Saved entries
▬▬▬

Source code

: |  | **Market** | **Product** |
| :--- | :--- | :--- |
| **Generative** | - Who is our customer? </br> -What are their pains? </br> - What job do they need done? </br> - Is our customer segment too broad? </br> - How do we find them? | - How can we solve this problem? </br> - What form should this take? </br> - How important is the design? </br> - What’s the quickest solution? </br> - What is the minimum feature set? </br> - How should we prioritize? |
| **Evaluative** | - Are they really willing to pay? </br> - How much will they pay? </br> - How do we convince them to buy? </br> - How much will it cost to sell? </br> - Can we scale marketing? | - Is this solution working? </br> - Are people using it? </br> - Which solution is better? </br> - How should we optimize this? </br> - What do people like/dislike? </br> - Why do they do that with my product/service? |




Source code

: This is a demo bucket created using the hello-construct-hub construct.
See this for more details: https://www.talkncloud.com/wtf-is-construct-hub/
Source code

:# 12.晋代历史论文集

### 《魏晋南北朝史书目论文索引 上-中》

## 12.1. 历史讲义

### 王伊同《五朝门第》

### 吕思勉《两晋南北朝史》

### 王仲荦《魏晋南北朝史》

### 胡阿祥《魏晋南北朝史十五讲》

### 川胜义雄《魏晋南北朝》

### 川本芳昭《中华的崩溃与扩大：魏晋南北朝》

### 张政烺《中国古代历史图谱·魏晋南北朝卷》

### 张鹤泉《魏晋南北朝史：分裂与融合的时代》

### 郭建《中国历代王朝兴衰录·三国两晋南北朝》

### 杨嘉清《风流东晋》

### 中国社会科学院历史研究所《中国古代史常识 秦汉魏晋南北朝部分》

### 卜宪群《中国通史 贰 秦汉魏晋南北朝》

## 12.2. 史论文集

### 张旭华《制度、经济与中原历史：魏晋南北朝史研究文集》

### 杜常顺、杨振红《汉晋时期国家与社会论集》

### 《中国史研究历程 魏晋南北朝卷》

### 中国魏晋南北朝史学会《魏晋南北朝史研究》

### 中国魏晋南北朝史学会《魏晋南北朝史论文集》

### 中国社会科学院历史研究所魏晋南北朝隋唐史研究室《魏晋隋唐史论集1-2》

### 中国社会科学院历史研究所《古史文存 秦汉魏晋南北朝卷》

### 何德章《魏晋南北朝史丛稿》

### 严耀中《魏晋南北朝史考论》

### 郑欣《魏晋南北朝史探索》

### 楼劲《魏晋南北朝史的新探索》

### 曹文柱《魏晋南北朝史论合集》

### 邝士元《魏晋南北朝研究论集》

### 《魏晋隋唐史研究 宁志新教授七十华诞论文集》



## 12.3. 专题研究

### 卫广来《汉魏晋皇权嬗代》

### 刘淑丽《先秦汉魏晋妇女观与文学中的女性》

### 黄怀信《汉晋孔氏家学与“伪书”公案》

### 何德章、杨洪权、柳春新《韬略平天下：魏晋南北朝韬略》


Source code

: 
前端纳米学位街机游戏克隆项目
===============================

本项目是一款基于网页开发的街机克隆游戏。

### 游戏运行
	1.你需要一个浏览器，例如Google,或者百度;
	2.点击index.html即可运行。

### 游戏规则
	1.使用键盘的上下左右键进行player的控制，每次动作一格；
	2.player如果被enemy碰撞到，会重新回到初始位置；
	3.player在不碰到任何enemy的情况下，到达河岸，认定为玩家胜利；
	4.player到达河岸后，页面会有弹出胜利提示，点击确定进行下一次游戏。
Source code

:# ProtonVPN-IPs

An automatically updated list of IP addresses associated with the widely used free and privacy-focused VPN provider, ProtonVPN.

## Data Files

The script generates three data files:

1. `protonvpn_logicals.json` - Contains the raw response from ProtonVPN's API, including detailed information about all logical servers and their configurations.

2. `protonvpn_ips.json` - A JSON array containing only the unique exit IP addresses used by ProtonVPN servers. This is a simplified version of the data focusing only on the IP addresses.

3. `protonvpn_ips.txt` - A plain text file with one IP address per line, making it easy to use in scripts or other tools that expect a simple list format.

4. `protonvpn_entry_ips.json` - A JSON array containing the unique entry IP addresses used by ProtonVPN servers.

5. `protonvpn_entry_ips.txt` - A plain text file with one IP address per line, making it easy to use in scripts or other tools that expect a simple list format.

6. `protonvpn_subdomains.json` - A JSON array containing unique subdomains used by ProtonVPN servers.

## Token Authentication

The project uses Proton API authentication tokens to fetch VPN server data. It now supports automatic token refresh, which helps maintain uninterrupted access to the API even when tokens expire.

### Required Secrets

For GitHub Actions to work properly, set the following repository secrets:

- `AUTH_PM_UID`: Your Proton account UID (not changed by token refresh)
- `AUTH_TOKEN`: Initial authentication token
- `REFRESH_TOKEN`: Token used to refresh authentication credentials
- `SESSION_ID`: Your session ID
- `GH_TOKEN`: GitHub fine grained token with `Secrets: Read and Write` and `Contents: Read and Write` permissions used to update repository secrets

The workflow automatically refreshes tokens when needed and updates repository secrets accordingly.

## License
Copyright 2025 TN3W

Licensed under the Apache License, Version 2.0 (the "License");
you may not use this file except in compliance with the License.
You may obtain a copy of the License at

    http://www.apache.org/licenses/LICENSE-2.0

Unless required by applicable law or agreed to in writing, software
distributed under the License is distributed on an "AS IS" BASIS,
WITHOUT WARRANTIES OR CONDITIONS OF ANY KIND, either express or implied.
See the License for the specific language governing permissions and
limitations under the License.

▬▬▬

Directions: Whenever a line above includes the string "tools", copy it.

Your response:
3. `protonvpn_ips.txt` - A plain text file with one IP address per line, making it easy to use in scripts or other tools that expect a simple list format.
5. `protonvpn_entry_ips.txt` - A plain text file with one IP address per line, making it easy to use in scripts or other tools that expect a simple list format.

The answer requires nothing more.